L’ITALIA E’ A LIVELLI DI ECCELLENZA E LA SUA RETE TRAPIANTOLOGICA E’ TRA LE MIGLIORI AL MONDO MA ATTENZIONE: QUESTI RISULTATI CI DEVONO RENDERE ORGOGLIOSI NON FARCI CREDERE CHE SI TRATTI DI INTERVENTI AD ESITO SCONTATO PER CUI DIETRO UN INSUCCESSO DEBBA FORZOSAMENTE ESSERCI UNA RESPONSABILITÀ »
ALL’INDOMANI DELLA NOTIZIA DI CRONACA DELLA MORTE DI UN 60ENNE PER UN TRAPIANTO DI CUORE IL PRESIDENTE DELLA SITO UMBERTO CILLO ESPRIME LA PREOCCUPAZIONE DELLA SOCIETA’ ITALIANA TRAPIANTI D’ORGANO. «I TRAPIANTI RAPPRESENTANO UN ATTO MEDICO TRA I PIU’ COMPLESSI. SE SI DIFFONDE LA CULTURA DELLA SEMPLIFICAZIONE E DEL LIETO FINE SCONTATO SI FA DEL MALE AI PAZIENTI, ALLE FAMIGLIE E A TUTTO IL SISTEMA»
«Un trapianto di cuore non è un intervento di poco conto. Il fatto che in Italia la trapiantologia sia a livelli di eccellenza internazionale ha fatalmente portato l’opinione pubblica a scotomizzare i rischi intrinseci al trapianto in una visione semplificata e "magica" di una realtà, al contrario, altamente complessa e piena di insidie – dice Umberto Cillo, Presidente della Società Italiana Trapianti d’Organo (SITO)- La morte al San Camillo di Roma di un 60enne trapiantato di cuore ci addolora come medici e come persone e ci spinge a un innegabile desiderio di chiarimenti sulle cause che l'hanno determinata ma dobbiamo resistere alla tentazione di arrivare a conclusioni rapide e semplificate ».
«All’indomani della notizia di cronaca e in attesa dei risultati dei doverosi approfondimenti del CNT e delle indagini della magistratura –prosegue Cillo - è d’obbligo fermarsi a guardare con occhio non giudicante questo mondo fatto di pazienti in gravissime condizioni, delle loro famiglie spesso logorate dalla lunga malattia e dai tanti professionisti che in tutti i modi cercano di dare risposte concrete di salute a richieste, a volte, quasi impossibili. Quando un paziente con insufficienza terminale di cuore viene sottoposto a trapianto ha una probabilità di sopravvivenza ad 1 anno dall'intervento dell'82.4%».

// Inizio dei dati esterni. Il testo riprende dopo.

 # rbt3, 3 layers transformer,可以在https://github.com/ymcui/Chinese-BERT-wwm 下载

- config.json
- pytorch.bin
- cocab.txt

«A 50 anni dal primo trapianto di cuore di Barnard - conclude Cillo- prima del quale per il 100% di questi pazienti non vi era scampo "solo" il 17% è gravato da insuccesso entro il primo anno dall'intervento. Passi da gigante, indubbiamente, ma nessuna bacchetta magica. I trapianti restano una realtà clinica tra le più complesse e controllate dell’intera area medica, si tratta di procedure in pazienti che richiedono una rete organizzativa e una capacità chirurgica che ha pochi confronti. L’Italia è ai vertici mondiali sia per i suoi operatori che per la sua rete organizzativa e di controllo. Guardiamo a questo mondo e a questi eventi con la certezza che si approfondiranno le cause di insuccesso perché questa capacità critica ci ha portati agli impensabili passi in avanti odierni. Manteniamo però la consapevolezza che a fronte di uno straordinario atto di generosità che è la donazione e dello strenuo sforzo quotidiano di moltissimi, la lotta per la vita di questi pazienti non è mai una battaglia ad esito scontato».